Embora sejam vinculadas a paraísos fiscais e crimes de sonegação fiscal, empresas offshore não são necessariamente ilegais. Para auxiliar no entendimento do assunto, o TecMundo desenvolveu este artigo para tirar todas as dúvidas, confira.

O que são empresas offshore?

(Fonte: Zachary Theodore/Unsplash/Reprodução)(Fonte: Zachary Theodore/Unsplash/Reprodução)Fonte:  Unsplash 

Uma empresa offshore é aquela aberta em um local diferente da onde o proprietário reside. Ela ainda se difere de uma multinacional, pois não tem sede nem realiza nenhuma atividade no país originário de seu proprietário.

Podem ser conhecidas como sociedade ou empresa extraterritorial. Além de serem concebidas em locais com tratamento diferenciado, as empresas têm protocolos de proteção de seus investidores, permitindo que sejam até mesmo anônimos.

Em comparação, a modalidade onshore é a que as empresas mantêm suas transações no país de origem ou “em terra”. Dessa maneira, suas obrigações fiscais são regidas pelas políticas internas do local onde reside.

Tipos de empresa

Alguns dos tipos principais de empresa são: International Business Company (IBC), Limited Liability Company (LLC) e Trust. Conheça mais cada tipo a seguir.

International Business Company (IBC)

Uma IBC é uma empresa internacional completa, com diretores, acionistas e capital social em âmbito internacional.

Limited Liability Company (LLC)

As empresas LLC são um enquadramento americano como sociedade limitada, em que as ações são repartidas. Esse modelo é muito comum na aquisição de imóveis.

Trust

É o modelo mais complexo e funciona como um contrato para terceirizar a administração de bens e direitos de um settler ou outorgante para um truste ou curador.

Onde se localizam?

Paraíso FiscalFonte: Shutterstock

As empresas offshore buscam lugares que apresentem atrativos como: moedas fortes (por exemplo o dólar americano e o euro); estabilidade econômica e política; carga tributária menor ou até isenção fiscal; segurança; liberdade de câmbio, entre outros.
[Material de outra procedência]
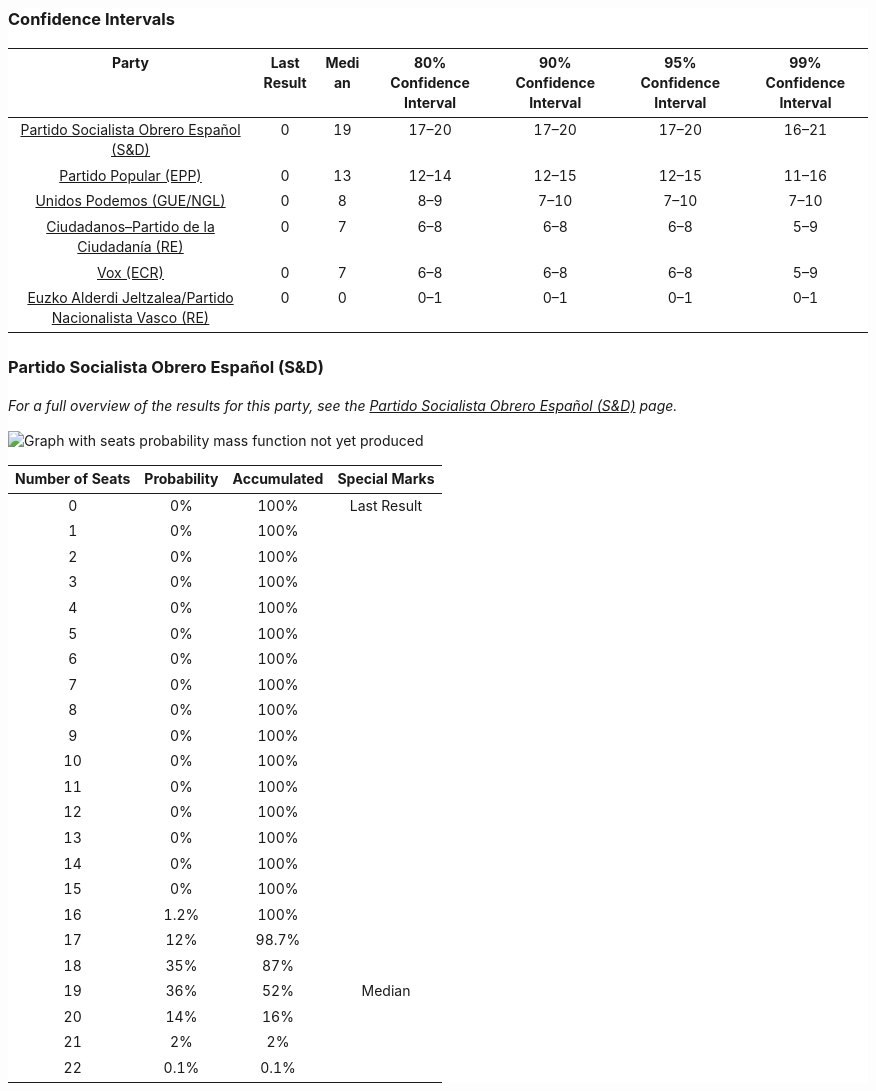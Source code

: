 ### Confidence Intervals

| Party | Last Result | Median | 80% Confidence Interval | 90% Confidence Interval | 95% Confidence Interval | 99% Confidence Interval |
|:-----:|:-----------:|:------:|:-----------------------:|:-----------------------:|:-----------------------:|:-----------------------:|
| <a href="#partido-socialista-obrero-español-(s&d)">Partido Socialista Obrero Español (S&D)</a> | 0 | 19 | 17–20 |17–20 |17–20 |16–21 |
| <a href="#partido-popular-(epp)">Partido Popular (EPP)</a> | 0 | 13 | 12–14 |12–15 |12–15 |11–16 |
| <a href="#unidos-podemos-(gue/ngl)">Unidos Podemos (GUE/NGL)</a> | 0 | 8 | 8–9 |7–10 |7–10 |7–10 |
| <a href="#ciudadanos–partido-de-la-ciudadanía-(re)">Ciudadanos–Partido de la Ciudadanía (RE)</a> | 0 | 7 | 6–8 |6–8 |6–8 |5–9 |
| <a href="#vox-(ecr)">Vox (ECR)</a> | 0 | 7 | 6–8 |6–8 |6–8 |5–9 |
| <a href="#euzko-alderdi-jeltzalea/partido-nacionalista-vasco-(re)">Euzko Alderdi Jeltzalea/Partido Nacionalista Vasco (RE)</a> | 0 | 0 | 0–1 |0–1 |0–1 |0–1 |

### Partido Socialista Obrero Español (S&D)

*For a full overview of the results for this party, see the [Partido Socialista Obrero Español (S&D)](party-partidosocialistaobreroespañolsd.html) page.*

![Graph with seats probability mass function not yet produced](2019-09-26-Sondaxe-seats-pmf-partidosocialistaobreroespañolsd.png "Seats Probability Mass Function")

| Number of Seats | Probability | Accumulated | Special Marks |
|:---------------:|:-----------:|:-----------:|:-------------:|
| 0 | 0% | 100% | Last Result |
| 1 | 0% | 100% |  |
| 2 | 0% | 100% |  |
| 3 | 0% | 100% |  |
| 4 | 0% | 100% |  |
| 5 | 0% | 100% |  |
| 6 | 0% | 100% |  |
| 7 | 0% | 100% |  |
| 8 | 0% | 100% |  |
| 9 | 0% | 100% |  |
| 10 | 0% | 100% |  |
| 11 | 0% | 100% |  |
| 12 | 0% | 100% |  |
| 13 | 0% | 100% |  |
| 14 | 0% | 100% |  |
| 15 | 0% | 100% |  |
| 16 | 1.2% | 100% |  |
| 17 | 12% | 98.7% |  |
| 18 | 35% | 87% |  |
| 19 | 36% | 52% | Median |
| 20 | 14% | 16% |  |
| 21 | 2% | 2% |  |
| 22 | 0.1% | 0.1% |  |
Comumente chamados “paraísos fiscais”, esses locais visam atrair investidores e capital estrangeiro, portanto permitem que não residentes abram contas bancárias e empresas de forma rápida, sem burocracia. Alguns dos locais mais comuns são Bahamas, o Panamá e as Ilhas Cayman.

Empresas offshore são legais?

Abrir uma empresa offshore por si só não apresenta nenhuma ilegalidade, desde que esta seja declarada à Receita Federal e ao Banco do Brasil quando possuir um patrimônio maior que US$ 100 mil, garantindo a transparência do negócio.

Conforme as questões jurídicas, evitar o pagamento de impostos não é configurado como crime nem implica em evasão fiscal. Na verdade, são esses benefícios fiscais que atraem empreendedores a optar por essa modalidade, pela possibilidade de pagar menos impostos legalmente.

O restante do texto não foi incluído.